After onPause is called for the GLSurfaceView the rendering surface is destroyed, along with all the textures, shaders and the like. On onResume() should the surface not be recreated and GLRenderer onSurfaceCreated called? However that is never called. I am using render when dirty.
2 Answers
If you use this modified version of GLSurfaceView your rendering surface will not be destroyed:
http://replicaisland.googlecode.com/svn/trunk/src/com/replica/replicaisland/GLSurfaceView.java
As far as graphical context (OpengGL ES context) is concerned there is a myth surrounding this issue, that it's destroyed when onPause is called. No that is quite not true. Your context stays alive as long as there is still memory left for other contexts to be called upon.
For example if you have 3 games each requiring around 100 MB of RAM, they can all run at once on a Samsung Galaxy S2, which has around 800+ MB, depending on the manufacturing model. However on low memory devices you should implement a texture + shader load/unload method.
I believe this is something the android framework does, as some devices / GPU's can't support multiple GL states and clearing any onPause()
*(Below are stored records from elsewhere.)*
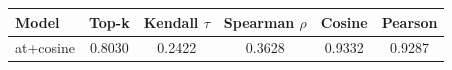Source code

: \begin{tabular}{lccccc}
\toprule
Model & Top-k & Kendall $\tau$ & Spearman $\rho$ & Cosine & Pearson \\
\midrule
at+cosine & 0.8030 & 0.2422 & 0.3628 & 0.9332 & 0.9287 \\
\bottomrule
\end{tabular}
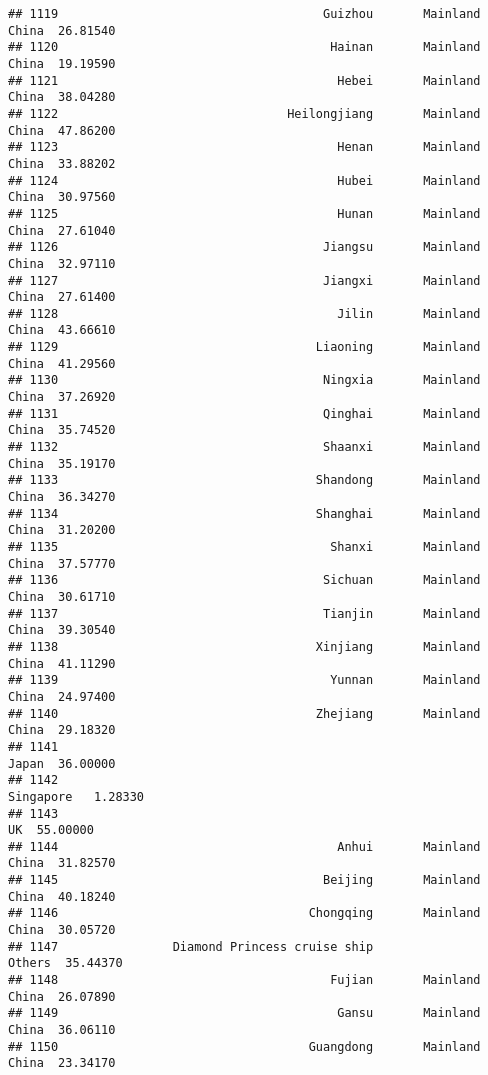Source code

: \documentclass[
]{article}
\begin{document}
\begin{verbatim}
## 1119                                     Guizhou       Mainland China  26.81540
## 1120                                      Hainan       Mainland China  19.19590
## 1121                                       Hebei       Mainland China  38.04280
## 1122                                Heilongjiang       Mainland China  47.86200
## 1123                                       Henan       Mainland China  33.88202
## 1124                                       Hubei       Mainland China  30.97560
## 1125                                       Hunan       Mainland China  27.61040
## 1126                                     Jiangsu       Mainland China  32.97110
## 1127                                     Jiangxi       Mainland China  27.61400
## 1128                                       Jilin       Mainland China  43.66610
## 1129                                    Liaoning       Mainland China  41.29560
## 1130                                     Ningxia       Mainland China  37.26920
## 1131                                     Qinghai       Mainland China  35.74520
## 1132                                     Shaanxi       Mainland China  35.19170
## 1133                                    Shandong       Mainland China  36.34270
## 1134                                    Shanghai       Mainland China  31.20200
## 1135                                      Shanxi       Mainland China  37.57770
## 1136                                     Sichuan       Mainland China  30.61710
## 1137                                     Tianjin       Mainland China  39.30540
## 1138                                    Xinjiang       Mainland China  41.11290
## 1139                                      Yunnan       Mainland China  24.97400
## 1140                                    Zhejiang       Mainland China  29.18320
## 1141                                                            Japan  36.00000
## 1142                                                        Singapore   1.28330
## 1143                                                               UK  55.00000
## 1144                                       Anhui       Mainland China  31.82570
## 1145                                     Beijing       Mainland China  40.18240
## 1146                                   Chongqing       Mainland China  30.05720
## 1147                Diamond Princess cruise ship               Others  35.44370
## 1148                                      Fujian       Mainland China  26.07890
## 1149                                       Gansu       Mainland China  36.06110
## 1150                                   Guangdong       Mainland China  23.34170

\end{verbatim}
\end{document}
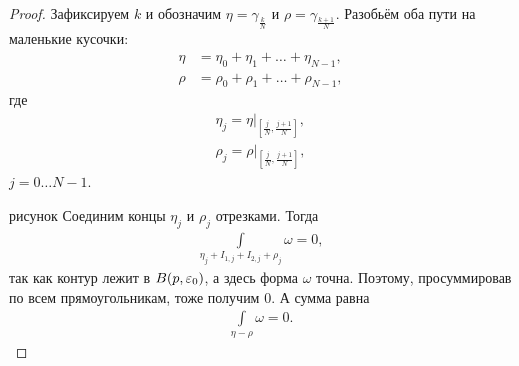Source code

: \begin{proof}
 Зафиксируем $k$ и обозначим $\eta = \gamma_{\frac{k}{N}}$  и $\rho = \gamma_{\frac{k+1}{N}}$. Разобьём оба пути на маленькие кусочки:
 \begin{align*}
  \eta &= \eta_0 + \eta_1 + \ldots + \eta_{N-1}, \\
  \rho &= \rho_0 + \rho_1 + \ldots + \rho_{N-1},
 \end{align*} где
 \begin{align*}
  \eta_j = \eta \rvert_{\left[\frac{j}{N},\frac{j+1}{N}\right]  }, \\
  \rho_j = \rho \rvert_{\left[\frac{j}{N},\frac{j+1}{N}\right]  },
 \end{align*} $j = 0 \ldots N - 1$.

 {\color{red} рисунок} Соединим концы $\eta_j$ и $\rho_j$ отрезками. Тогда
 \begin{align*}
  \int\limits_{\eta_j + I_{1,j} + I_{2,j} + \rho_j} \omega = 0
 ,\end{align*} так как  контур лежит в $B(p,\varepsilon_0)$, а здесь форма $\omega$ точна. Поэтому, просуммировав по всем прямоугольникам, тоже получим $0$. А сумма равна
 \begin{align*}
  \int\limits_{\eta - \rho}  \omega = 0
 .\end{align*} 
\end{proof}

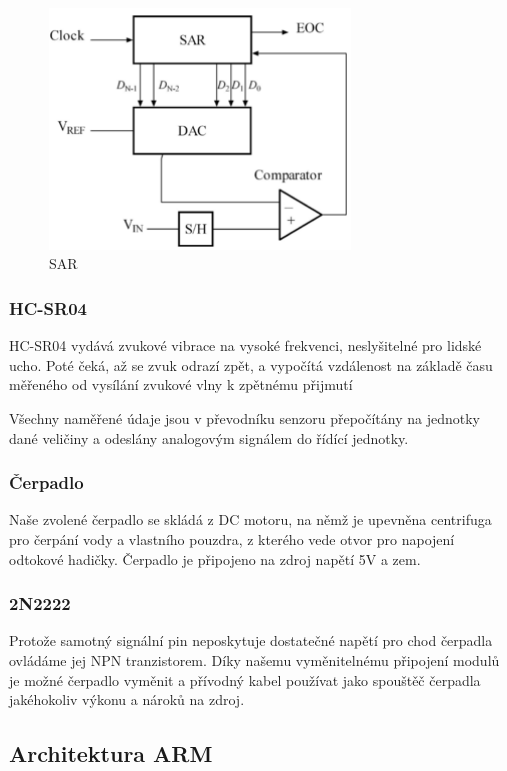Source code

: \documentclass[12pt,a4paper]{article}
\begin{document}
\begin{figure}[h]
	\centering
	\includegraphics[width=8cm]{sar_adc.png}
	\caption{SAR}
\end{figure}

\subsubsection{HC-SR04}

HC-SR04 vydává zvukové vibrace na vysoké frekvenci, neslyšitelné pro lidské
ucho. Poté čeká, až se zvuk odrazí zpět, a vypočítá vzdálenost na základě času
měřeného od vysílání zvukové vlny k zpětnému přijmutí

Všechny naměřené údaje jsou v převodníku senzoru přepočítány na jednotky dané
veličiny a odeslány analogovým signálem do řídící jednotky.

\subsubsection{Čerpadlo}

Naše zvolené čerpadlo se skládá z DC motoru, na němž je upevněna centrifuga pro
čerpání vody a vlastního pouzdra, z kterého vede otvor pro napojení odtokové
hadičky. Čerpadlo je připojeno na zdroj napětí 5V a zem.

\subsubsection{2N2222}

Protože samotný signální pin neposkytuje dostatečné napětí pro chod čerpadla
ovládáme jej NPN tranzistorem. Díky našemu vyměnitelnému připojení modulů je
možné čerpadlo vyměnit a přívodný kabel používat jako spouštěč čerpadla
jakéhokoliv výkonu a nároků na zdroj.

\clearpage

\subsection{Architektura ARM}
\end{document}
allows other apps to use openGL.
I just accept that and reload textures etc onResume()
. If you keep your textures as bitmaps in memory as well as all your vertices etc, you should be able to minimise the amount of time it takes to reload after resumption.
Then again, I don't extend GLSurfaceView and do all my rendering in GLSurfaceView.Renderer
EDIT: Actually, check the answers for this question
GLSurfaceView.onResume()
from the application'sonResume()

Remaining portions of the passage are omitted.